Monkton came into view but ignored his chair, perching instead awkwardly on the front edge of the desk. ‘What would your reaction be to my appointing you my director of operations?’
Sally was unaware of instinctively pulling her skirt farther to her knees until she was actually conscious of doing it and stopped, irritated. ‘I’d appreciate the confidence, but it’s not a role in which I’ve ever imagined myself. I’ve always considered myself a field officer, like my father.’
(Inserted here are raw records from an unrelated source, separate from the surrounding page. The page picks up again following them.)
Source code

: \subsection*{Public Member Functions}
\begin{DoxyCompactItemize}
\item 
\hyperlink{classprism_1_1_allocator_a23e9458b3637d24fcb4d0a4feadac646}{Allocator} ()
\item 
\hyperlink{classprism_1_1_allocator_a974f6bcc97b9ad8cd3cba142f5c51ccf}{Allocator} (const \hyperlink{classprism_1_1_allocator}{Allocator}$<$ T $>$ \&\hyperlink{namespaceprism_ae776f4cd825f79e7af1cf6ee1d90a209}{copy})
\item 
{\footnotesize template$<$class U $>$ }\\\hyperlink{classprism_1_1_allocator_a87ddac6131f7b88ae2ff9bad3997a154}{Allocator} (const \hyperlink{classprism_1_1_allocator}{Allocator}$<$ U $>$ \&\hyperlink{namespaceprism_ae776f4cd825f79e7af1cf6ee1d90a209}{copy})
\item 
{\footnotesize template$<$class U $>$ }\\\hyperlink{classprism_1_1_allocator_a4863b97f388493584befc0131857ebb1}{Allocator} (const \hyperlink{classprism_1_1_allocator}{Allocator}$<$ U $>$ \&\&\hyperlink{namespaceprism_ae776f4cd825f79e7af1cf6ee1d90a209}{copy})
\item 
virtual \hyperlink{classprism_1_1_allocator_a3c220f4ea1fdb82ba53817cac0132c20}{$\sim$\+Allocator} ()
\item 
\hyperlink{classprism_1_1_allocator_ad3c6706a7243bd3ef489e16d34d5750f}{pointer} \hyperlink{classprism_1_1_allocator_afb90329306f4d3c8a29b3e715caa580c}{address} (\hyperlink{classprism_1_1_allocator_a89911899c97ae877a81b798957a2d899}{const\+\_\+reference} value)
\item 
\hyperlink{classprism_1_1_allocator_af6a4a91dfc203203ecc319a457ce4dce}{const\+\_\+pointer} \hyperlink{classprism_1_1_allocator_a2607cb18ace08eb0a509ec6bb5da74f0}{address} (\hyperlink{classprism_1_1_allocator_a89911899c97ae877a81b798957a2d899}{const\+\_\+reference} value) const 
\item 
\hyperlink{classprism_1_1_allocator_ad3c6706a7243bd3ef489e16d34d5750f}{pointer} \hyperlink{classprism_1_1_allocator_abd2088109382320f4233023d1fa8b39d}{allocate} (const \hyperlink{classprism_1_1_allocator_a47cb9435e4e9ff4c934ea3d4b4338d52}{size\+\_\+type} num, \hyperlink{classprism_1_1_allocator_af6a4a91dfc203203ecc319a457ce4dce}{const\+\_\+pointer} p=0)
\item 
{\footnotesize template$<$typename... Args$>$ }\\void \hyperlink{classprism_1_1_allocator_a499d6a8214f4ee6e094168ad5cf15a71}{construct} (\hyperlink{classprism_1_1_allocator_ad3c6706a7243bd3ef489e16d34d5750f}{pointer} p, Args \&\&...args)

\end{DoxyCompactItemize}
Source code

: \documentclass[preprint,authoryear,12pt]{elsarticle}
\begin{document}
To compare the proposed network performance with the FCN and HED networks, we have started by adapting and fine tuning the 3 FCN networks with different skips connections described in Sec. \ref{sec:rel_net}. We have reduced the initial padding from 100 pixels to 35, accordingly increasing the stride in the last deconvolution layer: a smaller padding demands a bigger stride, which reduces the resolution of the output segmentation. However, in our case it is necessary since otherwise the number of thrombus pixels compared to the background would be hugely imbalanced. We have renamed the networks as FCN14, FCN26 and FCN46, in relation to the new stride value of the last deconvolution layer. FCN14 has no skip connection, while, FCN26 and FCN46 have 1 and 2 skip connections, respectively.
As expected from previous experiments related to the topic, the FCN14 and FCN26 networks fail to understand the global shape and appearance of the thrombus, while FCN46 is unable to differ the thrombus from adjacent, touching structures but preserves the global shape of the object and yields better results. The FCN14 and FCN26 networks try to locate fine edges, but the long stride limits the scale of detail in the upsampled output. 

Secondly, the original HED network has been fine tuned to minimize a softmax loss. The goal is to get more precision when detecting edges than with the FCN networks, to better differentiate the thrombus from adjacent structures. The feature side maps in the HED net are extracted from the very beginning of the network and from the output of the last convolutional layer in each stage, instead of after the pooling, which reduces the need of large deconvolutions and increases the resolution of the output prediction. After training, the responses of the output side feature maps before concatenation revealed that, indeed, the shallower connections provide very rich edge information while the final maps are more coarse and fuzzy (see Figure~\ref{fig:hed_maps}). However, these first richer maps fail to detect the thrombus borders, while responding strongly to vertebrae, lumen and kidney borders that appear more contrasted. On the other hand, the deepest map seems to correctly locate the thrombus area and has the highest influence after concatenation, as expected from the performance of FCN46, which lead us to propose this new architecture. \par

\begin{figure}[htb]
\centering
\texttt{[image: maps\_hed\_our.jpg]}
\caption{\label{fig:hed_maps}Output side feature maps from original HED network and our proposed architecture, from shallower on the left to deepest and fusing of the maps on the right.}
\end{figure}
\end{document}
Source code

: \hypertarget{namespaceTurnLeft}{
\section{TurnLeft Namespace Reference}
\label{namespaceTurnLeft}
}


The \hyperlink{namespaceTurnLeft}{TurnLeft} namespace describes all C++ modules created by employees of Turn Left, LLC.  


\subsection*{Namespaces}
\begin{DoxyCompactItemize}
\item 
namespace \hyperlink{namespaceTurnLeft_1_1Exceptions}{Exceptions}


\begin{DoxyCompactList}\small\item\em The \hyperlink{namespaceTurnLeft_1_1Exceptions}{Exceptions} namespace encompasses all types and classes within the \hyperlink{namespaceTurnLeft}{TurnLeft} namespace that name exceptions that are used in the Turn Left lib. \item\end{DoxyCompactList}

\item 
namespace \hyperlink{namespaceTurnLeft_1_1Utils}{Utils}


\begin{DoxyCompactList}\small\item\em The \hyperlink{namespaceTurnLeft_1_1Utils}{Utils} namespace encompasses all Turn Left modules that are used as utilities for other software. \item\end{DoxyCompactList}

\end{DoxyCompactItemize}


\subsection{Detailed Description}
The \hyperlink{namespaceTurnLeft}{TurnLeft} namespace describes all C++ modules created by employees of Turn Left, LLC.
‘Which is what you’ve overwhelmingly proven yourself to be and why I’ve changed my original intention.’ Monkton smiled, a quick on-and-off expression. ‘I’m attaching you, nominally, to our embassy in Washington. But you won’t be working from our rezidentura. You’ll be attached to the covert CIA unit that got onto the Sellafield attack in the first place. Will you have any personal difficulty with the posting?’
‘Absolutely not,’ said Sally, covering her surprise.
‘I’d hoped there wouldn’t be.’
She came forward in her seat, her concentration absolute. ‘They’ve already agreed to this?’
Monkton’s smile was longer this time. ‘Without any hesitation.’
‘Why so quickly?’
‘I know, very slightly, the covert operations director in overall command of the unit.’
That wasn’t sufficient reason, Sally decided. ‘So you approached him? They didn’t come to us?’
‘Approached him accidentally, initially. And before you put so much of Sellafield together as you did.’
Which made the acceptance of an outsider even more difficult to understand. ‘Who’s my case officer?’
‘Me, quite separately from the rezidentura. This is a totally restricted operation.’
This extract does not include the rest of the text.